Instructions for the task: Your answer should consist only of the lines below from the one with "Skills Revived &" through the one with "- Collaborative learning, being", copied exactly.

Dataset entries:
▼

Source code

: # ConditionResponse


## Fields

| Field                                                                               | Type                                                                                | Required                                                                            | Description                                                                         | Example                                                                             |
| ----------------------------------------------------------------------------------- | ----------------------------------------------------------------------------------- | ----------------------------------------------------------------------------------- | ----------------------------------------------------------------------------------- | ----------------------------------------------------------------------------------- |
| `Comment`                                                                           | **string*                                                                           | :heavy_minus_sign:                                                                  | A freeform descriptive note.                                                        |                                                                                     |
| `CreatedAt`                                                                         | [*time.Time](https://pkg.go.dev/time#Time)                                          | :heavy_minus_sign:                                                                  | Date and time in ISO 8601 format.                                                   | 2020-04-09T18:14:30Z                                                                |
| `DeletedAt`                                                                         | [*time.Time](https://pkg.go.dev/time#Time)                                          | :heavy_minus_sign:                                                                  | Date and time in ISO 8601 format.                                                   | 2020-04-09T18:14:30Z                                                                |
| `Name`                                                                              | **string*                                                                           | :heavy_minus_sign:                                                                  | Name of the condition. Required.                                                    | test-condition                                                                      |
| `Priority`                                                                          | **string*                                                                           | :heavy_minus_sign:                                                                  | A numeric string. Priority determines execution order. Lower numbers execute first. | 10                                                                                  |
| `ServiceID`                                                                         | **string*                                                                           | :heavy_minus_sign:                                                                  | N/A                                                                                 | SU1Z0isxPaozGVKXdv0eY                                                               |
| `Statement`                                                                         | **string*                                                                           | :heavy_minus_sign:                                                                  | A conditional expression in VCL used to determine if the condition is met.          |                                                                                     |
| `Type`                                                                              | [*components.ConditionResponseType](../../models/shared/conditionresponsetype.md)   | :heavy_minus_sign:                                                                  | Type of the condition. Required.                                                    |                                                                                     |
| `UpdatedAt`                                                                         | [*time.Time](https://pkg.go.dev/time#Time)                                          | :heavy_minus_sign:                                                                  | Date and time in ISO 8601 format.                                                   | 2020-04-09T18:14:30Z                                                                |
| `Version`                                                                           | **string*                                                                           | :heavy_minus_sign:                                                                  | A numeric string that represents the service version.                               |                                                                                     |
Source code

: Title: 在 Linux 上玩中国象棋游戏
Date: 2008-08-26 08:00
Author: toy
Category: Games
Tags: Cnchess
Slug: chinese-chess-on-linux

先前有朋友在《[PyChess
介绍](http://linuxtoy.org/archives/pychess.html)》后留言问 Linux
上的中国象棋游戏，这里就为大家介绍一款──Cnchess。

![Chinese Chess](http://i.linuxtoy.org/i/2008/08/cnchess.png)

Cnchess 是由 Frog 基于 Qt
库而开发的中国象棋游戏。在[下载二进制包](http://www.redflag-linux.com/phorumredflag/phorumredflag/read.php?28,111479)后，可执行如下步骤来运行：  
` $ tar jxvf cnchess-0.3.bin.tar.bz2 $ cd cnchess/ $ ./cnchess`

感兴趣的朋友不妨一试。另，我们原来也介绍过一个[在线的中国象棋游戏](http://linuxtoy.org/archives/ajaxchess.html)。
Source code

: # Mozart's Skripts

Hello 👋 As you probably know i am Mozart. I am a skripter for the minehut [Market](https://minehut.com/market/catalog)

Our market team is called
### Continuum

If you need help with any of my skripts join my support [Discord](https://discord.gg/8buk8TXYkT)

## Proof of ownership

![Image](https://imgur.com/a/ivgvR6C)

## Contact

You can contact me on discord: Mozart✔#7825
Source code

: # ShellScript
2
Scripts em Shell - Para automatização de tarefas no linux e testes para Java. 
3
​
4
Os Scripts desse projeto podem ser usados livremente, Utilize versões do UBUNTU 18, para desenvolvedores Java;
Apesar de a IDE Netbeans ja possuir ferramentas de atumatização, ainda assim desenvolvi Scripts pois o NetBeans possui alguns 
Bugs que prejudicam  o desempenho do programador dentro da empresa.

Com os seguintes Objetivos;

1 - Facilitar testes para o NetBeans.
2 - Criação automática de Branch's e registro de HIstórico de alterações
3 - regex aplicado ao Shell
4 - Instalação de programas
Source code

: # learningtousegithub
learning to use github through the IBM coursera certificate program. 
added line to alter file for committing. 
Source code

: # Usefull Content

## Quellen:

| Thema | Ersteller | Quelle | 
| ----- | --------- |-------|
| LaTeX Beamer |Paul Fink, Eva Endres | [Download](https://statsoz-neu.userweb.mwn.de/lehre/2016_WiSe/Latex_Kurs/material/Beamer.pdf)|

▲
▼

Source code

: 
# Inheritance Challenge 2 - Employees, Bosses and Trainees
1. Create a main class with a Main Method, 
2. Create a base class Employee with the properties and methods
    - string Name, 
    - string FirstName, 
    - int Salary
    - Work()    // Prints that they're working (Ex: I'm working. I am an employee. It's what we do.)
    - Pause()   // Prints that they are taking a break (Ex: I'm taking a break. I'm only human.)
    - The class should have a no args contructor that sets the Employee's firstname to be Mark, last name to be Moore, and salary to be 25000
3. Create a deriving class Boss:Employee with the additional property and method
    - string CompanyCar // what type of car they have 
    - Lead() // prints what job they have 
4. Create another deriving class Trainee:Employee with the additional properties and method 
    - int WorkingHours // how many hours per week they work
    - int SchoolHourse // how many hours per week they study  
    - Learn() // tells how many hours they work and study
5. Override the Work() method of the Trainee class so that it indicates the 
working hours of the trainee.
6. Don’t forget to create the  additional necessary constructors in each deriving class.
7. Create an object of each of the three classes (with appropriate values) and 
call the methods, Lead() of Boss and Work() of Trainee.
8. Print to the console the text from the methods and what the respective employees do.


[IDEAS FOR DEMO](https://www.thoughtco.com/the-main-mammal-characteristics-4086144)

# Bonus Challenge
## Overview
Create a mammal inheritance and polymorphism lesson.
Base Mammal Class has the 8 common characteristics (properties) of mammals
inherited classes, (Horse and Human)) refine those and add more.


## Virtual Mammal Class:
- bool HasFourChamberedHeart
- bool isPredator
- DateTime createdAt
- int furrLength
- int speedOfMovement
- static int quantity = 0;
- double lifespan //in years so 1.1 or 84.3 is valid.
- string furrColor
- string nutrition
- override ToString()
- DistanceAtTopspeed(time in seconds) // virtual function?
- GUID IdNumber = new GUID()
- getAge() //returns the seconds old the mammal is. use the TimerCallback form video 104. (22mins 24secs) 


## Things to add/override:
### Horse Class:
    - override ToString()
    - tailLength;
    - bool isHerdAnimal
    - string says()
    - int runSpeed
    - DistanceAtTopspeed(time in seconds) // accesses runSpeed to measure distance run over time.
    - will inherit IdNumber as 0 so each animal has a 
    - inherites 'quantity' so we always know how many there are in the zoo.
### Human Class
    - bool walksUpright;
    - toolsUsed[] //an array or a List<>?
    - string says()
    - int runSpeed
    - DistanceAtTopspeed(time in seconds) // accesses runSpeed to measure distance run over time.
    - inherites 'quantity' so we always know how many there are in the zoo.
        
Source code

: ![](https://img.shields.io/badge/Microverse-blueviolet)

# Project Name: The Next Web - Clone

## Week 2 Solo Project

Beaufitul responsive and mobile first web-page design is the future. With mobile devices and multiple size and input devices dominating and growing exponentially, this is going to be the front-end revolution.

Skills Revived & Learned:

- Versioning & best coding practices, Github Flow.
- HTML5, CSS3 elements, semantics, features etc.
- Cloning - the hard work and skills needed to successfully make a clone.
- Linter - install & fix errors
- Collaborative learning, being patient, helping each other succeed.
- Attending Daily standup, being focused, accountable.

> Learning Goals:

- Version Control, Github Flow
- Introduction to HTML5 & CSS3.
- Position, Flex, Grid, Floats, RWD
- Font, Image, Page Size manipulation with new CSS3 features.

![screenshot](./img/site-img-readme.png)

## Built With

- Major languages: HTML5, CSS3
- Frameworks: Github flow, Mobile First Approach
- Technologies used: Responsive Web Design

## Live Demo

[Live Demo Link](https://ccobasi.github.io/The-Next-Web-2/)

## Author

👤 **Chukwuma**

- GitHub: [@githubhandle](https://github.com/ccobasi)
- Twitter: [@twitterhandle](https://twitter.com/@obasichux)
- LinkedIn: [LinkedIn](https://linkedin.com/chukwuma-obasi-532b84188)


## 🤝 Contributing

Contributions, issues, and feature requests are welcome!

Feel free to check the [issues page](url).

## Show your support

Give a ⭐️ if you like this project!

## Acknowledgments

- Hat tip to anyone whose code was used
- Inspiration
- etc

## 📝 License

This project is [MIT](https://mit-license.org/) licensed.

▲

Written answer:
Skills Revived & Learned:

- Versioning & best coding practices, Github Flow.
- HTML5, CSS3 elements, semantics, features etc.
- Cloning - the hard work and skills needed to successfully make a clone.
- Linter - install & fix errors
- Collaborative learning, being patient, helping each other succeed.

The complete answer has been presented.